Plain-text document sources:
....................

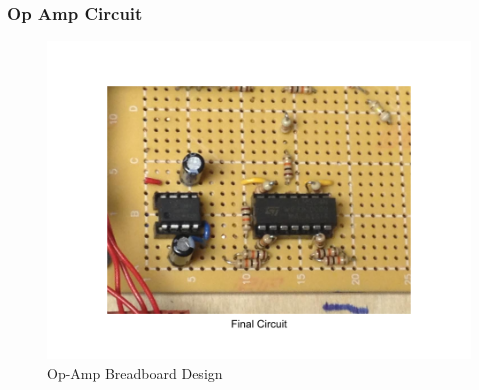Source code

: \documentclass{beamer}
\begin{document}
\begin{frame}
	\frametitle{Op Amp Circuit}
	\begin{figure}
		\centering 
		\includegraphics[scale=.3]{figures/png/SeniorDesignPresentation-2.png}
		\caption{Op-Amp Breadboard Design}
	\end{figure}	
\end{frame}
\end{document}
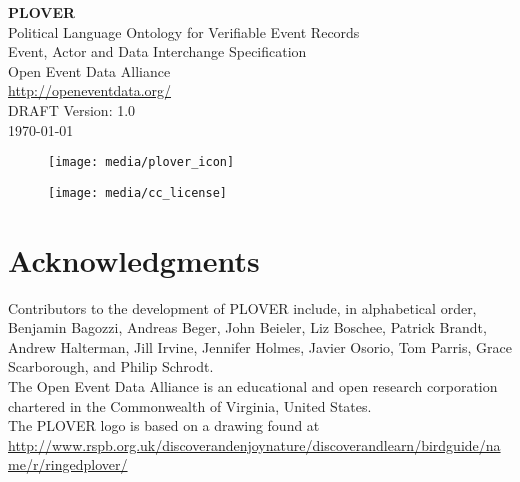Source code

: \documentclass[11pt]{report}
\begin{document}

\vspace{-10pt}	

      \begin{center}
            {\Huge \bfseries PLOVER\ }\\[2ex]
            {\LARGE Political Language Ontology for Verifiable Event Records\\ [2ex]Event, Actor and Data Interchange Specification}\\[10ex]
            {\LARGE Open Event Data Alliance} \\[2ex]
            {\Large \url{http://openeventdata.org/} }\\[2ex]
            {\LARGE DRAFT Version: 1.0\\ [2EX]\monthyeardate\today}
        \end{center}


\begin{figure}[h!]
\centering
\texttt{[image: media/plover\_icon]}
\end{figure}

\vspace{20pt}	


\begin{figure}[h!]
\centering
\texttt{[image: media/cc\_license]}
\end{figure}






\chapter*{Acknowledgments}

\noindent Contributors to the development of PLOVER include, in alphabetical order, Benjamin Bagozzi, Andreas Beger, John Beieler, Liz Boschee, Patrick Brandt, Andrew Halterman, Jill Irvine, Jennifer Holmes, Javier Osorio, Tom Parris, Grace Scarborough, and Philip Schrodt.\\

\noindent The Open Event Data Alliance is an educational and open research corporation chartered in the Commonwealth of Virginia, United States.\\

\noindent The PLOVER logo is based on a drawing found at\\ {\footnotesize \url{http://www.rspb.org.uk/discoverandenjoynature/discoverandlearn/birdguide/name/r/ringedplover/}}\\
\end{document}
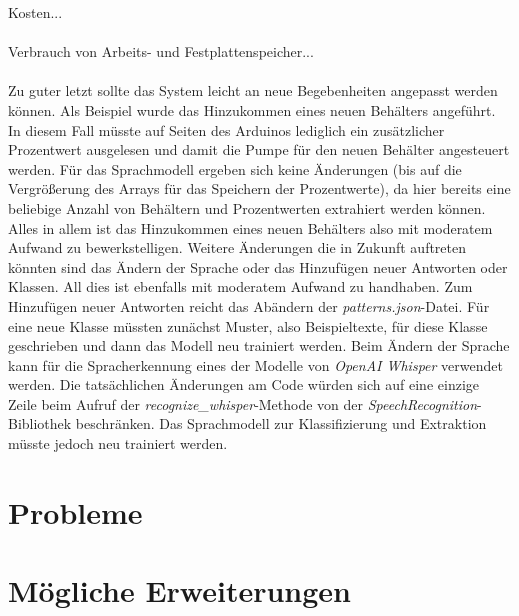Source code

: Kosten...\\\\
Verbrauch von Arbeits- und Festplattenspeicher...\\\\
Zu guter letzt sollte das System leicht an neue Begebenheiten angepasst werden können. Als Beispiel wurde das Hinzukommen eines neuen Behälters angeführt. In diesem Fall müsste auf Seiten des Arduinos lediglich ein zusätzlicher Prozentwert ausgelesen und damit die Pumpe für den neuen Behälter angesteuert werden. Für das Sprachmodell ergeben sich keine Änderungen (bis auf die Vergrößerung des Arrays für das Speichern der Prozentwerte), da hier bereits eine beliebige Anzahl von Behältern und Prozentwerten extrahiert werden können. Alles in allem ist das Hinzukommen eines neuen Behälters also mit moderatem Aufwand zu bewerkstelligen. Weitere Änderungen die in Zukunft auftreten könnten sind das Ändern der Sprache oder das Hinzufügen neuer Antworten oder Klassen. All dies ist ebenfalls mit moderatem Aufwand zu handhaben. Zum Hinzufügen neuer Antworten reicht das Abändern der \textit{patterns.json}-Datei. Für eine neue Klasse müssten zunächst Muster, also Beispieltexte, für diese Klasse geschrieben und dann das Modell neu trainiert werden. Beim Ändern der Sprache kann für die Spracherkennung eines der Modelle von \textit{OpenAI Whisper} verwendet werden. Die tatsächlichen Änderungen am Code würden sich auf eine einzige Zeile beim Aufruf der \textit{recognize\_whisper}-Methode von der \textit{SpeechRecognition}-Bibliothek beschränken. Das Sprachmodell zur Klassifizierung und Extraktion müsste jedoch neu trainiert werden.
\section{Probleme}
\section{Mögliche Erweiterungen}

....................

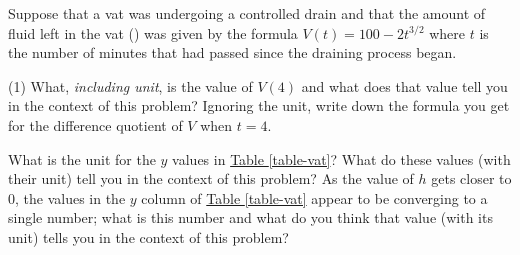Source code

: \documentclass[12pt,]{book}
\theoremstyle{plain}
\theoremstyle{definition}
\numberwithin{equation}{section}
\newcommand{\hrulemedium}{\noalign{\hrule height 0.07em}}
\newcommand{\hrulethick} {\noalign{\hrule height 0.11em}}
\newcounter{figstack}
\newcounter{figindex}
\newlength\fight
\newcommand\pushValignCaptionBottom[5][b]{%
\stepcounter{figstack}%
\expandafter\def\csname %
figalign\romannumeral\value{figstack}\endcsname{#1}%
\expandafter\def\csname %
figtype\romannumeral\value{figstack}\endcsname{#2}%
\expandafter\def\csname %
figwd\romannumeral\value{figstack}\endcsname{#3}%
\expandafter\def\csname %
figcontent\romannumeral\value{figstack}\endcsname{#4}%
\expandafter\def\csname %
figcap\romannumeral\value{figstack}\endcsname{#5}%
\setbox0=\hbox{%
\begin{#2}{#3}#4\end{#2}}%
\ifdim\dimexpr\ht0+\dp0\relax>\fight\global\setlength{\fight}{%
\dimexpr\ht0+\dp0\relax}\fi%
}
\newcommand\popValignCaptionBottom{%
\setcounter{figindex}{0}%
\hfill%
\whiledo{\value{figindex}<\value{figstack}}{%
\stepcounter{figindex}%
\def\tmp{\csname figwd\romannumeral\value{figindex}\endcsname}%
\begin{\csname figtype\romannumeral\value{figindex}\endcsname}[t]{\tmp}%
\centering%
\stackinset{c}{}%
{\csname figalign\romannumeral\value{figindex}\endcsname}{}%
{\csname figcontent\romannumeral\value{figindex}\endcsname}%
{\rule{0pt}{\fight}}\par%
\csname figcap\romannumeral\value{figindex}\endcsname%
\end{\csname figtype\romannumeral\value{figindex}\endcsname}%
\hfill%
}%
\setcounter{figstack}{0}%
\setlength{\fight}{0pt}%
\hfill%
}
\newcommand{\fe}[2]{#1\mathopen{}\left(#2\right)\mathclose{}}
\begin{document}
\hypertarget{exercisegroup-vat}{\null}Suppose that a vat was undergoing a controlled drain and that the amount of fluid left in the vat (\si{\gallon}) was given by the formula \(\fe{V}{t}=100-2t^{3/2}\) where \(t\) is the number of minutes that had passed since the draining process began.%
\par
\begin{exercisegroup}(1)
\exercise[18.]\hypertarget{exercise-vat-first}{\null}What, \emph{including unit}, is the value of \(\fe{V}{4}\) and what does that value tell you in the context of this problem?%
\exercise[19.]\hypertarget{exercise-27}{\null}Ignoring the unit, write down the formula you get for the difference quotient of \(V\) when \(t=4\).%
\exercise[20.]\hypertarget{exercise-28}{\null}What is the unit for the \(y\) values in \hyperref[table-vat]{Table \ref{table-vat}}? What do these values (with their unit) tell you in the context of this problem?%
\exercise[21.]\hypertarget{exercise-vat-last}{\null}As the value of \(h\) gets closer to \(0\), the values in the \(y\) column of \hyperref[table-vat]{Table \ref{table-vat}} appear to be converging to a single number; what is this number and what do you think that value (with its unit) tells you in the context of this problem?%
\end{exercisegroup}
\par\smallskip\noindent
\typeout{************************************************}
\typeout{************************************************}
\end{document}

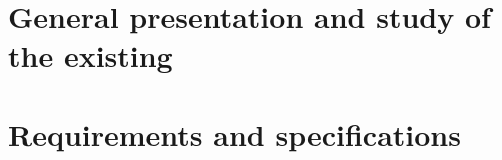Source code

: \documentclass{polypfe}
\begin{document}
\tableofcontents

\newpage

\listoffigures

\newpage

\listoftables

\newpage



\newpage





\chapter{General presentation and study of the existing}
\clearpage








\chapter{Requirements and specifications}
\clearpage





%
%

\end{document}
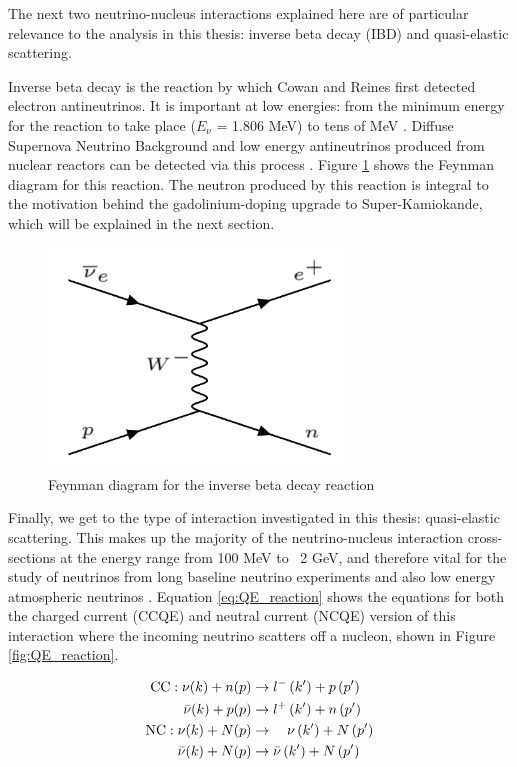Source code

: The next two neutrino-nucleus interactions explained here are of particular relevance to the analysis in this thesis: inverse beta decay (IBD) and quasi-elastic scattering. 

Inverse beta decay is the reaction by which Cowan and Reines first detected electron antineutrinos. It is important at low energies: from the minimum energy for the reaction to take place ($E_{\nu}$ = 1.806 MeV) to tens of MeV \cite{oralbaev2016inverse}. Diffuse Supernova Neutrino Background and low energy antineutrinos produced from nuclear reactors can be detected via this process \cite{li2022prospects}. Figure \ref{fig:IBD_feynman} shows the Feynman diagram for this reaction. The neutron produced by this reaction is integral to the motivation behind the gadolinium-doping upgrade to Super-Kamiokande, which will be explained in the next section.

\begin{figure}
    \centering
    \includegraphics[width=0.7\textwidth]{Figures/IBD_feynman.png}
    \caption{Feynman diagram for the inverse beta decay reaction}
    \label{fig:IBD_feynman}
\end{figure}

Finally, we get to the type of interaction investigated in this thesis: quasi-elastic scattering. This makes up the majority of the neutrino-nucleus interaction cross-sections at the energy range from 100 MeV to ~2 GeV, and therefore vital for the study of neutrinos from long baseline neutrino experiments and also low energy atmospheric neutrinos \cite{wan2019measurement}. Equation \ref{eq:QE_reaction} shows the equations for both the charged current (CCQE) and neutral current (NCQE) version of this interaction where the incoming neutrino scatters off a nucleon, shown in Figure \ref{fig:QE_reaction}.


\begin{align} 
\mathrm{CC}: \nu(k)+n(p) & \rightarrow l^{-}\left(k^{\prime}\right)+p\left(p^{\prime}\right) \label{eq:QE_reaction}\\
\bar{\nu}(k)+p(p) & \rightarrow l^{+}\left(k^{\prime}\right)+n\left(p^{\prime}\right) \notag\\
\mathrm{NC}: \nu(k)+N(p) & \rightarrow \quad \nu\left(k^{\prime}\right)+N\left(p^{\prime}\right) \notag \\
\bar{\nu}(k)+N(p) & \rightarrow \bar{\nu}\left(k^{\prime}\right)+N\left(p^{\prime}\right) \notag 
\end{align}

....................

Wherever the string "notag" occurs in the records, copy the line it is in.

→ **Task answer**
\bar{\nu}(k)+p(p) & \rightarrow l^{+}\left(k^{\prime}\right)+n\left(p^{\prime}\right) \notag\\
\mathrm{NC}: \nu(k)+N(p) & \rightarrow \quad \nu\left(k^{\prime}\right)+N\left(p^{\prime}\right) \notag \\
\bar{\nu}(k)+N(p) & \rightarrow \bar{\nu}\left(k^{\prime}\right)+N\left(p^{\prime}\right) \notag 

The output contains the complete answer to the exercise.